Philippe Entremont, piano – Dan Zhu, violon – Aron Quartett
Les voies nouvelles de la musique de chambre à la française.
Durant les dix dernières années de sa vie, Franck porta à son acmé le principe de la forme cyclique qu’il avait suscité. Cercle parfait d’une construction qui ne laisse aucun thème sur le bord du chemin mais les inclus tous dans une seule ligne, laquelle prétend à un peu d’éternité. Mais Franck n’avait pas trouvé ex abrupto l’idée du cycle. Organiste de formation, la fréquentation de Bach lui avait ouvert la voie de ce principe qu’il allait en quelque sorte rationaliser.

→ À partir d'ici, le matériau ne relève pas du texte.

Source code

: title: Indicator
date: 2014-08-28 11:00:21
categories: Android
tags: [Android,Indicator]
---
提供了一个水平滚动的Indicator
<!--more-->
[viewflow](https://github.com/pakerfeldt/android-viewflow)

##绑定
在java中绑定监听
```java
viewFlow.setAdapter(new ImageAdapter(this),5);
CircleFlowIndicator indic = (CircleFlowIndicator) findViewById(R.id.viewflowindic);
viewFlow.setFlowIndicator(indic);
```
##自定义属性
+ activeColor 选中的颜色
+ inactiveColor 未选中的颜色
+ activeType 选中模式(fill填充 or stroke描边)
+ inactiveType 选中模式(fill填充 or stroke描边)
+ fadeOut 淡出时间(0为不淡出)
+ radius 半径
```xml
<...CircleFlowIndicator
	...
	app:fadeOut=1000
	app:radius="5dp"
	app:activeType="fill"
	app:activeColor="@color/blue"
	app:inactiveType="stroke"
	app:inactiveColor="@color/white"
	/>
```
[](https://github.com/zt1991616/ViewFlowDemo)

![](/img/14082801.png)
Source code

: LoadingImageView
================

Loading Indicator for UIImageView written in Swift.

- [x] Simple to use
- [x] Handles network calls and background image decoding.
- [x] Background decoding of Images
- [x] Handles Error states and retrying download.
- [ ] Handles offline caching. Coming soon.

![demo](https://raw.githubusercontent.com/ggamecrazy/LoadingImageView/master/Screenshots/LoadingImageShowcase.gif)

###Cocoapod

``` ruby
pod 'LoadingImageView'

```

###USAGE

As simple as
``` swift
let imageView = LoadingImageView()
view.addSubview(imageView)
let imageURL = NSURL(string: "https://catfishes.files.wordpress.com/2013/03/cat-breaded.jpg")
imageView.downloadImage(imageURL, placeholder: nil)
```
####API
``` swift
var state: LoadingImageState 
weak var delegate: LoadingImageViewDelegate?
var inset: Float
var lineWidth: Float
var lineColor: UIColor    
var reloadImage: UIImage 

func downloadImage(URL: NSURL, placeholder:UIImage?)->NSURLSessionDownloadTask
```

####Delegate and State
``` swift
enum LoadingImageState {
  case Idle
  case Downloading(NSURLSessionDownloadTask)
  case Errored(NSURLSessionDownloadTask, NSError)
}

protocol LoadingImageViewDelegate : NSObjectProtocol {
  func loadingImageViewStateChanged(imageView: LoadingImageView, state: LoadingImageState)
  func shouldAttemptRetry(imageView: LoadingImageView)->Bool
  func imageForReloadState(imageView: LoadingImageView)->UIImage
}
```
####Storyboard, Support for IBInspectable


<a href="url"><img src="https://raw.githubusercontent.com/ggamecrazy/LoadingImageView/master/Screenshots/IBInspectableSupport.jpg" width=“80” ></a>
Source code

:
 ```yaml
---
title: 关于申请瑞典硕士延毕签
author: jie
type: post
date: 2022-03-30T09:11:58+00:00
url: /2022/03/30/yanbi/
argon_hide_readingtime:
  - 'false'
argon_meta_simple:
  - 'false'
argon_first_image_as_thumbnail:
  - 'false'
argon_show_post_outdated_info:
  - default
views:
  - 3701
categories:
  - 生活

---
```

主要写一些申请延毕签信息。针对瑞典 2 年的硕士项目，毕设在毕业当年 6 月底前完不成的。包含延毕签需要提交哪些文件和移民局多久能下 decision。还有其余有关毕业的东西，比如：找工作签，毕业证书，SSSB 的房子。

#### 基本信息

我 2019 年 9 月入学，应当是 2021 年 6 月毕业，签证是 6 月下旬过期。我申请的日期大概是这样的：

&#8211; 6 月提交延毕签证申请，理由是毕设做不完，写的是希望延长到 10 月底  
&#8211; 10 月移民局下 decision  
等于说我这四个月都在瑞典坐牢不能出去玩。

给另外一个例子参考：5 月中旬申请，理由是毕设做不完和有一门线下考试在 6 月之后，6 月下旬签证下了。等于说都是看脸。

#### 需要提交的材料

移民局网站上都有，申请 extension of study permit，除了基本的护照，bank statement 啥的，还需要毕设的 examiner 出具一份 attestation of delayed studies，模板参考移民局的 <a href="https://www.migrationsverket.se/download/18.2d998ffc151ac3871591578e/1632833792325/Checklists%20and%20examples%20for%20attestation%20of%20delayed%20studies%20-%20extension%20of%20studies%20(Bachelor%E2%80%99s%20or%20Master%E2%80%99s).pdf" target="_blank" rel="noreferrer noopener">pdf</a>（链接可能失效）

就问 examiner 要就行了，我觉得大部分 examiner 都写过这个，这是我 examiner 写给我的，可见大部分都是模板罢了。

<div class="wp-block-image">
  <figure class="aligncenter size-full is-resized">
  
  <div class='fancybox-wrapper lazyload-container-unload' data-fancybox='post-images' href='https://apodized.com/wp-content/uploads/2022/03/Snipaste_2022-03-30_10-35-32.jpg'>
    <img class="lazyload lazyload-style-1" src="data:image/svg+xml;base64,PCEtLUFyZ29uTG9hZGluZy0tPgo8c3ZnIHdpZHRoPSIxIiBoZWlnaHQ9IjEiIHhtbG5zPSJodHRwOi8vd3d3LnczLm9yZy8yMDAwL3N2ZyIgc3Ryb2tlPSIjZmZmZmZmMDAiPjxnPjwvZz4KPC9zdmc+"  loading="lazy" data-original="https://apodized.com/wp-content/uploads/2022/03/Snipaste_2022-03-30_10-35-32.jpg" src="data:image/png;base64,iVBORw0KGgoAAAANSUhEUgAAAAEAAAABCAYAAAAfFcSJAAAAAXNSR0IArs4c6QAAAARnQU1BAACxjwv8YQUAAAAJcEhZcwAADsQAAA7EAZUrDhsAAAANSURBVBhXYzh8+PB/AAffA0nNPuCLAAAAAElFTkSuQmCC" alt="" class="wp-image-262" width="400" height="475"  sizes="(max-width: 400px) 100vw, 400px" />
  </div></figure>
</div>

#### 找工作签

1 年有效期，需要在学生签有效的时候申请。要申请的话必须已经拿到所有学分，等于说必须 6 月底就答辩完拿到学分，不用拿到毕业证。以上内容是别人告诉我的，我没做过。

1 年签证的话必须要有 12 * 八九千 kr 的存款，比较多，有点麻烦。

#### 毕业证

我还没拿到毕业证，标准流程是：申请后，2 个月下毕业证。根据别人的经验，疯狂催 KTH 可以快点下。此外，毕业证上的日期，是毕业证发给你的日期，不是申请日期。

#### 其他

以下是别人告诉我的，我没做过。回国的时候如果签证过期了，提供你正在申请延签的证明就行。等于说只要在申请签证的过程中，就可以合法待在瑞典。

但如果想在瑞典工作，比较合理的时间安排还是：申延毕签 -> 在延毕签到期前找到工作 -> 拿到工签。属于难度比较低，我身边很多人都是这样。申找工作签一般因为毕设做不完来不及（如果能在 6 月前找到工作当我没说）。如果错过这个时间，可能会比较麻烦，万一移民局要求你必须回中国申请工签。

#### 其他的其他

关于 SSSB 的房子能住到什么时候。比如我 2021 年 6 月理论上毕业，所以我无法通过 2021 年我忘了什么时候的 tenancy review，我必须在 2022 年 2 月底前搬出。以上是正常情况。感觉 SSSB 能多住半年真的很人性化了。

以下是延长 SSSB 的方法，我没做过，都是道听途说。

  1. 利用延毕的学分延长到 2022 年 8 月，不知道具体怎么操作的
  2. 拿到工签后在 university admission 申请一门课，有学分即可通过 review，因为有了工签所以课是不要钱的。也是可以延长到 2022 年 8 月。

Le grand Quintette pour piano et cordes, qu’il acheva en 1880, est le parent direct du monumental oratorio, Les Béatitudes, qui l’occupa quatre années durant. de 1875 à 1879. Fait d’importance. Franck y compose à nouveau pour le piano après une parenthèse de quarante ans. l’instrument qui lui est le plus cher et dont il fut un virtuose considérable comme le signale Marmontel. L’un des titres de gloire du Quintette est bien d’avoir ramené Franck au piano : le chemin était, dès lors, tout tracé pour la sonate déguisée que sera Prélude Choral et Fugue. Franck resserre le matériau thématique et donne aux trois mouvements un motif commun. Le second sujet, quasi féminin et pourtant ardent, énoncé par le violon dans la tonalité de la bémol majeur, qui réapparait dans la section intermédiaire du second mouvement (ré bémol), puis introduit la coda du Finale. On est plus près, de fait, d’une idée obsessionnelle – comme dans la Symphonie Fantastique de Berlioz – que du leitmotiv wagnérien. Mais Franck unifie également l’œuvre au delà de ce thème, devise qui s’autocite en rapprochant entre les mouvements quantités de motifs secondaires qui évoluent tonalement, au point que l’on se trouve pris dans une tapisserie de sons aux couleurs à peine déviantes. La création donnée par le Quatuor Marsick et Saint-Saëns pour la Société Nationale à Paris le 17 janvier 1880 fut un franc succès et l’occasion d’une vexation supplémentaire pour Franck, qui n’était plus à cela près. Enthousiasmé par la prestation de Saint-Saëns, Franck lui offrit l’œuvre en dédicace. Pour toute réponse, Saint-Saëns grimaça et tourna les talons. Il payait par cet affront public l’effet d’une brouille entre son disciple majeur, Vincent d’Indy, qui avait voulu programmer des œuvres de Wagner lors d’un concert de la Société Nationale et Saint-Saëns qui avait refusé tout net.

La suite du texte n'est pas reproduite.